> [What you should do]: Word for word, set down every line of the entries below from the line with "原文:[https://www . moesif" to the line with "仅仅因为您遵守 GDPR 或", including both, and no other line.

> [Data supplied]:
◆ ◆ ◆ ◆ ◆ ◆ ◆

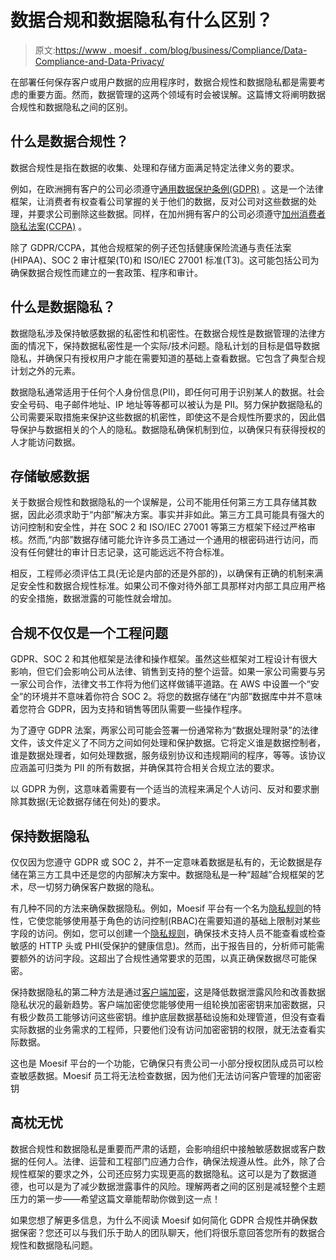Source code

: # 数据合规和数据隐私有什么区别？

> 原文:[https://www . moesif . com/blog/business/Compliance/Data-Compliance-and-Data-Privacy/](https://www.moesif.com/blog/business/compliance/What-Is-the-Difference-Between-Data-Compliance-and-Data-Privacy/)

在部署任何保存客户或用户数据的应用程序时，数据合规性和数据隐私都是需要考虑的重要方面。然而，数据管理的这两个领域有时会被误解。这篇博文将阐明数据合规性和数据隐私之间的区别。

## 什么是数据合规性？

数据合规性是指在数据的收集、处理和存储方面满足特定法律义务的要求。

例如，在欧洲拥有客户的公司必须遵守[通用数据保护条例(GDPR)](https://gdpr-info.eu/) 。这是一个法律框架，让消费者有权查看公司掌握的关于他们的数据，反对公司对这些数据的处理，并要求公司删除这些数据。同样，在加州拥有客户的公司必须遵守[加州消费者隐私法案(CCPA)](https://www.oag.ca.gov/privacy/ccpa) 。

除了 GDPR/CCPA，其他合规框架的例子还包括健康保险流通与责任法案(HIPAA)、SOC 2 审计框架(T0)和 ISO/IEC 27001 标准(T3)。这可能包括公司为确保数据合规性而建立的一套政策、程序和审计。

## 什么是数据隐私？

数据隐私涉及保持敏感数据的私密性和机密性。在数据合规性是数据管理的法律方面的情况下，保持数据私密性是一个实际/技术问题。隐私计划的目标是倡导数据隐私，并确保只有授权用户才能在需要知道的基础上查看数据。它包含了典型合规计划之外的元素。

数据隐私通常适用于任何个人身份信息(PII)，即任何可用于识别某人的数据。社会安全号码、电子邮件地址、IP 地址等等都可以被认为是 PII。努力保护数据隐私的公司需要采取措施来保护这些数据的机密性，即使这不是合规性所要求的，因此倡导保护与数据相关的个人的隐私。数据隐私确保机制到位，以确保只有获得授权的人才能访问数据。

## 存储敏感数据

关于数据合规性和数据隐私的一个误解是，公司不能用任何第三方工具存储其数据，因此必须求助于“内部”解决方案。事实并非如此。第三方工具可能具有强大的访问控制和安全性，并在 SOC 2 和 ISO/IEC 27001 等第三方框架下经过严格审核。然而,“内部”数据存储可能允许许多员工通过一个通用的根密码进行访问，而没有任何健壮的审计日志记录，这可能远远不符合标准。

相反，工程师必须评估工具(无论是内部的还是外部的)，以确保有正确的机制来满足安全性和数据合规性标准。如果公司不像对待外部工具那样对内部工具应用严格的安全措施，数据泄露的可能性就会增加。

## 合规不仅仅是一个工程问题

GDPR、SOC 2 和其他框架是法律和操作框架。虽然这些框架对工程设计有很大影响，但它们会影响公司从法律、销售到支持的整个运营。如果一家公司需要与另一家公司合作，法律文书工作将为他们这样做铺平道路。在 AWS 中设置一个“安全”的环境并不意味着你符合 SOC 2。将您的数据存储在“内部”数据库中并不意味着您符合 GDPR，因为支持和销售等团队需要一些操作程序。

为了遵守 GDPR 法案，两家公司可能会签署一份通常称为“数据处理附录”的法律文件，该文件定义了不同方之间如何处理和保护数据。它将定义谁是数据控制者，谁是数据处理者，如何处理数据，服务级别协议和违规期间的程序，等等。该协议应涵盖可归类为 PII 的所有数据，并确保其符合相关合规立法的要求。

以 GDPR 为例，这意味着需要有一个适当的流程来满足个人访问、反对和要求删除其数据(无论数据存储在何处)的要求。

## 保持数据隐私

仅仅因为您遵守 GDPR 或 SOC 2，并不一定意味着数据是私有的，无论数据是存储在第三方工具中还是您的内部解决方案中。数据隐私是一种“超越”合规框架的艺术，尽一切努力确保客户数据的隐私。

有几种不同的方法来确保数据隐私。例如，Moesif 平台有一个名为[隐私规则](https://www.moesif.com/docs/platform/privacy-rules/)的特性，它使您能够使用基于角色的访问控制(RBAC)在需要知道的基础上限制对某些字段的访问。例如，您可以创建一个[隐私规则](https://www.moesif.com/docs/platform/privacy-rules/)，确保技术支持人员不能查看或检查敏感的 HTTP 头或 PHI(受保护的健康信息)。然而，出于报告目的，分析师可能需要额外的访问字段。这超出了合规性通常要求的范围，以真正确保数据尽可能保密。

保持数据隐私的第二种方法是通过[客户端加密](https://www.moesif.com/docs/platform/secure-proxy/)，这是降低数据泄露风险和改善数据隐私状况的最新趋势。客户端加密使您能够使用一组轮换加密密钥来加密数据，只有极少数员工能够访问这些密钥。维护底层数据基础设施和处理管道，但没有查看实际数据的业务需求的工程师，只要他们没有访问加密密钥的权限，就无法查看实际数据。

这也是 Moesif 平台的一个功能，它确保只有贵公司一小部分授权团队成员可以检查敏感数据。Moesif 员工将无法检查数据，因为他们无法访问客户管理的加密密钥

## 高枕无忧

数据合规性和数据隐私是重要而严肃的话题，会影响组织中接触敏感数据或客户数据的任何人。法律、运营和工程部门应通力合作，确保法规遵从性。此外，除了合规性框架的要求之外，公司还应努力实现更高的数据隐私。这可以是为了数据道德，也可以是为了减少数据泄露事件的风险。理解两者之间的区别是减轻整个主题压力的第一步——希望这篇文章能帮助你做到这一点！

如果您想了解更多信息，为什么不阅读 Moesif 如何简化 GDPR 合规性并确保数据保密？您还可以与我们乐于助人的团队聊天，他们将很乐意回答您所有的数据合规性和数据隐私问题。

◆ ◆ ◆ ◆ ◆ ◆ ◆

> [Response for this exercise]:
> 原文:[https://www . moesif . com/blog/business/Compliance/Data-Compliance-and-Data-Privacy/](https://www.moesif.com/blog/business/compliance/What-Is-the-Difference-Between-Data-Compliance-and-Data-Privacy/)

在部署任何保存客户或用户数据的应用程序时，数据合规性和数据隐私都是需要考虑的重要方面。然而，数据管理的这两个领域有时会被误解。这篇博文将阐明数据合规性和数据隐私之间的区别。

## 什么是数据合规性？

数据合规性是指在数据的收集、处理和存储方面满足特定法律义务的要求。

例如，在欧洲拥有客户的公司必须遵守[通用数据保护条例(GDPR)](https://gdpr-info.eu/) 。这是一个法律框架，让消费者有权查看公司掌握的关于他们的数据，反对公司对这些数据的处理，并要求公司删除这些数据。同样，在加州拥有客户的公司必须遵守[加州消费者隐私法案(CCPA)](https://www.oag.ca.gov/privacy/ccpa) 。

除了 GDPR/CCPA，其他合规框架的例子还包括健康保险流通与责任法案(HIPAA)、SOC 2 审计框架(T0)和 ISO/IEC 27001 标准(T3)。这可能包括公司为确保数据合规性而建立的一套政策、程序和审计。

## 什么是数据隐私？

数据隐私涉及保持敏感数据的私密性和机密性。在数据合规性是数据管理的法律方面的情况下，保持数据私密性是一个实际/技术问题。隐私计划的目标是倡导数据隐私，并确保只有授权用户才能在需要知道的基础上查看数据。它包含了典型合规计划之外的元素。

数据隐私通常适用于任何个人身份信息(PII)，即任何可用于识别某人的数据。社会安全号码、电子邮件地址、IP 地址等等都可以被认为是 PII。努力保护数据隐私的公司需要采取措施来保护这些数据的机密性，即使这不是合规性所要求的，因此倡导保护与数据相关的个人的隐私。数据隐私确保机制到位，以确保只有获得授权的人才能访问数据。

## 存储敏感数据

关于数据合规性和数据隐私的一个误解是，公司不能用任何第三方工具存储其数据，因此必须求助于“内部”解决方案。事实并非如此。第三方工具可能具有强大的访问控制和安全性，并在 SOC 2 和 ISO/IEC 27001 等第三方框架下经过严格审核。然而,“内部”数据存储可能允许许多员工通过一个通用的根密码进行访问，而没有任何健壮的审计日志记录，这可能远远不符合标准。

相反，工程师必须评估工具(无论是内部的还是外部的)，以确保有正确的机制来满足安全性和数据合规性标准。如果公司不像对待外部工具那样对内部工具应用严格的安全措施，数据泄露的可能性就会增加。

## 合规不仅仅是一个工程问题

GDPR、SOC 2 和其他框架是法律和操作框架。虽然这些框架对工程设计有很大影响，但它们会影响公司从法律、销售到支持的整个运营。如果一家公司需要与另一家公司合作，法律文书工作将为他们这样做铺平道路。在 AWS 中设置一个“安全”的环境并不意味着你符合 SOC 2。将您的数据存储在“内部”数据库中并不意味着您符合 GDPR，因为支持和销售等团队需要一些操作程序。

为了遵守 GDPR 法案，两家公司可能会签署一份通常称为“数据处理附录”的法律文件，该文件定义了不同方之间如何处理和保护数据。它将定义谁是数据控制者，谁是数据处理者，如何处理数据，服务级别协议和违规期间的程序，等等。该协议应涵盖可归类为 PII 的所有数据，并确保其符合相关合规立法的要求。

以 GDPR 为例，这意味着需要有一个适当的流程来满足个人访问、反对和要求删除其数据(无论数据存储在何处)的要求。

## 保持数据隐私

仅仅因为您遵守 GDPR 或 SOC 2，并不一定意味着数据是私有的，无论数据是存储在第三方工具中还是您的内部解决方案中。数据隐私是一种“超越”合规框架的艺术，尽一切努力确保客户数据的隐私。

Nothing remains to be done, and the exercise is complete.